Data provided |
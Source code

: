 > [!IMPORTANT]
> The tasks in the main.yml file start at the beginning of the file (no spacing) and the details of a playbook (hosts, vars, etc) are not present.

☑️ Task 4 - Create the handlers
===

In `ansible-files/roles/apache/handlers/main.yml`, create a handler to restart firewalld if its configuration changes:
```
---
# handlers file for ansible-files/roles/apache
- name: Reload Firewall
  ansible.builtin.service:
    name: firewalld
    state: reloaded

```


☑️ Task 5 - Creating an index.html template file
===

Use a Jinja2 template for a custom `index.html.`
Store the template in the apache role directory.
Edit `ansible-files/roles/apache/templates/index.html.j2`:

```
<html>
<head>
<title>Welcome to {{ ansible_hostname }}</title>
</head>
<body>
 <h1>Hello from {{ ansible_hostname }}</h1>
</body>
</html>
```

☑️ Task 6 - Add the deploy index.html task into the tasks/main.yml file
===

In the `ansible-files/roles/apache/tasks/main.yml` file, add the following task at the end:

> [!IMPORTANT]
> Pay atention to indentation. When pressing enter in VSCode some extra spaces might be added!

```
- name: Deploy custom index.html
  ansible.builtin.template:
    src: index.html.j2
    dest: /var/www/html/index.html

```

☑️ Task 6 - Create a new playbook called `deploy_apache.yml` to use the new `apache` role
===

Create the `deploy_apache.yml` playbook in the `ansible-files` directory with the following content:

--

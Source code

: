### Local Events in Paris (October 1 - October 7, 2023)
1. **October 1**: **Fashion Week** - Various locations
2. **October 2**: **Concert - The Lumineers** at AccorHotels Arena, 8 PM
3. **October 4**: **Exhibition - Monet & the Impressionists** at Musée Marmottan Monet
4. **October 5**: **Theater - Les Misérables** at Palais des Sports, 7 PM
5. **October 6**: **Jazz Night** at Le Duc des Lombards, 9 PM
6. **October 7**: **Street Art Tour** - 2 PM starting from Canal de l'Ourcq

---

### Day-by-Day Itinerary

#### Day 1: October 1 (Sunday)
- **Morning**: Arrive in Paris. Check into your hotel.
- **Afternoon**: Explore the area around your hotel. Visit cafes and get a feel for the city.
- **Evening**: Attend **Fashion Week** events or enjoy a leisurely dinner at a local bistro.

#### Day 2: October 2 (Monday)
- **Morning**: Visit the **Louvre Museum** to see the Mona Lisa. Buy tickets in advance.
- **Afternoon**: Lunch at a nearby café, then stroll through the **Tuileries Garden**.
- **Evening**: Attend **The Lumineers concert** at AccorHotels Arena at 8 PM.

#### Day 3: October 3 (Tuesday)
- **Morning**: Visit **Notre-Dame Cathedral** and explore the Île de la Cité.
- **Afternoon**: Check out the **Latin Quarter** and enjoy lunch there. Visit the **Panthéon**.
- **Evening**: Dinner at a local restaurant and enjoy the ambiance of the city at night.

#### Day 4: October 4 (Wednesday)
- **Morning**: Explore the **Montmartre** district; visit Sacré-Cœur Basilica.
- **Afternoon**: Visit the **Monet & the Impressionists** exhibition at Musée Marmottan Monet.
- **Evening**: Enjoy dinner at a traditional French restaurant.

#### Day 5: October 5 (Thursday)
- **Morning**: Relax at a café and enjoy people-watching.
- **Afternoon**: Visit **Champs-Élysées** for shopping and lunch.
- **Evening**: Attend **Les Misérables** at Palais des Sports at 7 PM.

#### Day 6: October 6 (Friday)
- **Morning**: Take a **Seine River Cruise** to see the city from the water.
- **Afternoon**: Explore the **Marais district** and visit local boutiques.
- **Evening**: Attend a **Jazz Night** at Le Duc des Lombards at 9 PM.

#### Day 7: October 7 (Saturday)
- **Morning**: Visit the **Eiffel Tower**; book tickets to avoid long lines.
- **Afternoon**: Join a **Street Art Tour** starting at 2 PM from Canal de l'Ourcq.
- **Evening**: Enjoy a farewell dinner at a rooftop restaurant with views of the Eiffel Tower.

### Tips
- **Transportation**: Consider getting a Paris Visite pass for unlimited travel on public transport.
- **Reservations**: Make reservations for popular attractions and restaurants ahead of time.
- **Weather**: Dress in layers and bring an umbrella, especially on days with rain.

Exercise description |
Taking the lines above, repeat exactly those from the line that contains "- **Afternoon**: Check" through the line that contains "- **Morning**: Visit the **Eiffel", and both of those lines as well. Include nothing else.

Task solution |
- **Afternoon**: Check out the **Latin Quarter** and enjoy lunch there. Visit the **Panthéon**.
- **Evening**: Dinner at a local restaurant and enjoy the ambiance of the city at night.

#### Day 4: October 4 (Wednesday)
- **Morning**: Explore the **Montmartre** district; visit Sacré-Cœur Basilica.
- **Afternoon**: Visit the **Monet & the Impressionists** exhibition at Musée Marmottan Monet.
- **Evening**: Enjoy dinner at a traditional French restaurant.

#### Day 5: October 5 (Thursday)
- **Morning**: Relax at a café and enjoy people-watching.
- **Afternoon**: Visit **Champs-Élysées** for shopping and lunch.
- **Evening**: Attend **Les Misérables** at Palais des Sports at 7 PM.

#### Day 6: October 6 (Friday)
- **Morning**: Take a **Seine River Cruise** to see the city from the water.
- **Afternoon**: Explore the **Marais district** and visit local boutiques.
- **Evening**: Attend a **Jazz Night** at Le Duc des Lombards at 9 PM.

#### Day 7: October 7 (Saturday)
- **Morning**: Visit the **Eiffel Tower**; book tickets to avoid long lines.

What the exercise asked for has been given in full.